*** PROVIDED DATA
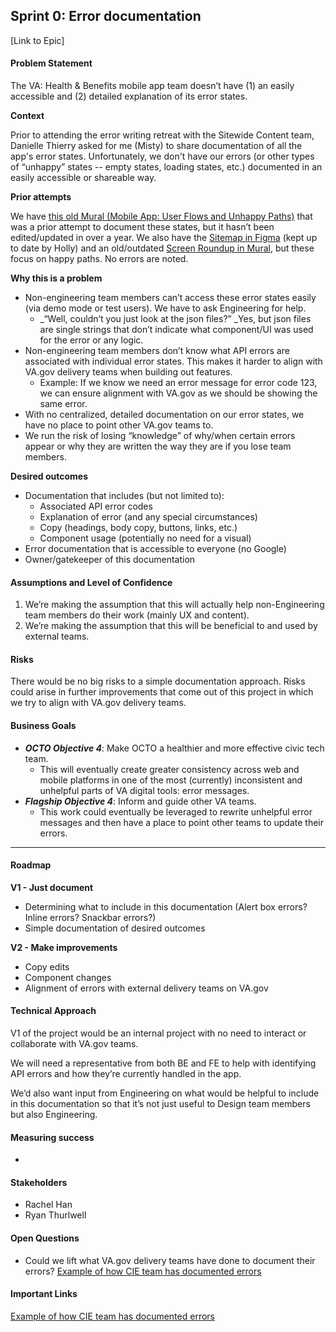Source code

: <h2>Sprint 0: Error documentation</h2>


[Link to Epic]

<h4>Problem Statement</h4>


The VA: Health & Benefits mobile app team doesn’t have (1) an easily accessible and (2) detailed explanation of its error states.

**Context**

Prior to attending the error writing retreat with the Sitewide Content team, Danielle Thierry asked for me (Misty) to share documentation of all the app's error states. Unfortunately, we don't have our errors (or other types of “unhappy” states -- empty states, loading states, etc.) documented in an easily accessible or shareable way.

**Prior attempts**

We have [this old Mural (Mobile App: User Flows and Unhappy Paths)](https://app.mural.co/t/adhoccorporateworkspace2583/m/adhoccorporateworkspace2583/1614017071435/8061f2093dc4679b4b1da3ab3f20423c8f1c8f66?sender=u85a35f55e50d7c375c782462) that was a prior attempt to document these states, but it hasn’t been edited/updated in over a year. We also have the [Sitemap in Figma](https://www.figma.com/file/TEEgHdlibzCilCj4LviHVF/VA-Mobile-app---Detailed-Sitemap-2.0?type=whiteboard&node-id=0-1&t=RDJBcNvJVYpm6ZEB-0) (kept up to date by Holly) and an old/outdated [Screen Roundup in Mural](https://app.mural.co/t/adhoccorporateworkspace2583/m/adhoccorporateworkspace2583/1644341290076/ae8950773187ee1bc35eb1302b8276e8f3356881?sender=u85a35f55e50d7c375c782462), but these focus on happy paths. No errors are noted.

**Why this is a problem**



* Non-engineering team members can’t access these error states easily (via demo mode or test users). We have to ask Engineering for help.
    * _“Well, couldn’t you just look at the json files?” _Yes, but json files are single strings that don’t indicate what component/UI was used for the error or any logic.
* Non-engineering team members don’t know what API errors are associated with individual error states. This makes it harder to align with VA.gov delivery teams when building out features.
    * Example: If we know we need an error message for error code 123, we can ensure alignment with VA.gov as we should be showing the same error.
* With no centralized, detailed documentation on our error states, we have no place to point other VA.gov teams to.
* We run the risk of losing “knowledge” of why/when certain errors appear or why they are written the way they are if you lose team members.

**Desired outcomes**



* Documentation that includes (but not limited to):
    * Associated API error codes
    * Explanation of error (and any special circumstances)
    * Copy (headings, body copy, buttons, links, etc.)
    * Component usage (potentially no need for a visual)
* Error documentation that is accessible to everyone (no Google)
* Owner/gatekeeper of this documentation

<h4>Assumptions and Level of Confidence</h4>




1. We’re making the assumption that this will actually help non-Engineering team members do their work (mainly UX and content).
2. We’re making the assumption that this will be beneficial to and used by external teams.

<h4>Risks</h4>


There would be no big risks to a simple documentation approach. Risks could arise in further improvements that come out of this project in which we try to align with VA.gov delivery teams.

<h4>Business Goals</h4>




* **_OCTO Objective 4_**: Make OCTO a healthier and more effective civic tech team.
    * This will eventually create greater consistency across web and mobile platforms in one of the most (currently) inconsistent and unhelpful parts of VA digital tools: error messages.
* **_Flagship Objective 4_**: Inform and guide other VA teams.
    * This work could eventually be leveraged to rewrite unhelpful error messages and then have a place to point other teams to update their errors.


---

<h4>Roadmap</h4>


**V1 - Just document**



* Determining what to include in this documentation (Alert box errors? Inline errors? Snackbar errors?)
* Simple documentation of desired outcomes

**V2 - Make improvements**



* Copy edits
* Component changes
* Alignment of errors with external delivery teams on VA.gov

<h4>Technical Approach</h4>


V1 of the project would be an internal project with no need to interact or collaborate with VA.gov teams. 

We will need a representative from both BE and FE to help with identifying API errors and how they’re currently handled in the app. 

We’d also want input from Engineering on what would be helpful to include in this documentation so that it’s not just useful to Design team members but also Engineering.

<h4>Measuring success </h4>




* 

<h4>Stakeholders</h4>




* Rachel Han
* Ryan Thurlwell

<h4>Open Questions</h4>




* Could we lift what VA.gov delivery teams have done to document their errors? [Example of how CIE team has documented errors](https://github.com/department-of-veterans-affairs/va.gov-team/blob/master/products/health-care/checkin/analytics/error-types.md#echeck-in)

<h4>Important Links</h4>


[Example of how CIE team has documented errors](https://github.com/department-of-veterans-affairs/va.gov-team/blob/master/products/health-care/checkin/analytics/error-types.md#echeck-in)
******
WORK INSTRUCTIONS - Reproduce, exactly and only, the lines running from the one with "<h4>Measuring success </h4>" to the end of the listing above.

RESPONSE FOR THIS EXERCISE -
<h4>Measuring success </h4>




* 

<h4>Stakeholders</h4>




* Rachel Han
* Ryan Thurlwell

<h4>Open Questions</h4>




* Could we lift what VA.gov delivery teams have done to document their errors? [Example of how CIE team has documented errors](https://github.com/department-of-veterans-affairs/va.gov-team/blob/master/products/health-care/checkin/analytics/error-types.md#echeck-in)

<h4>Important Links</h4>


[Example of how CIE team has documented errors](https://github.com/department-of-veterans-affairs/va.gov-team/blob/master/products/health-care/checkin/analytics/error-types.md#echeck-in)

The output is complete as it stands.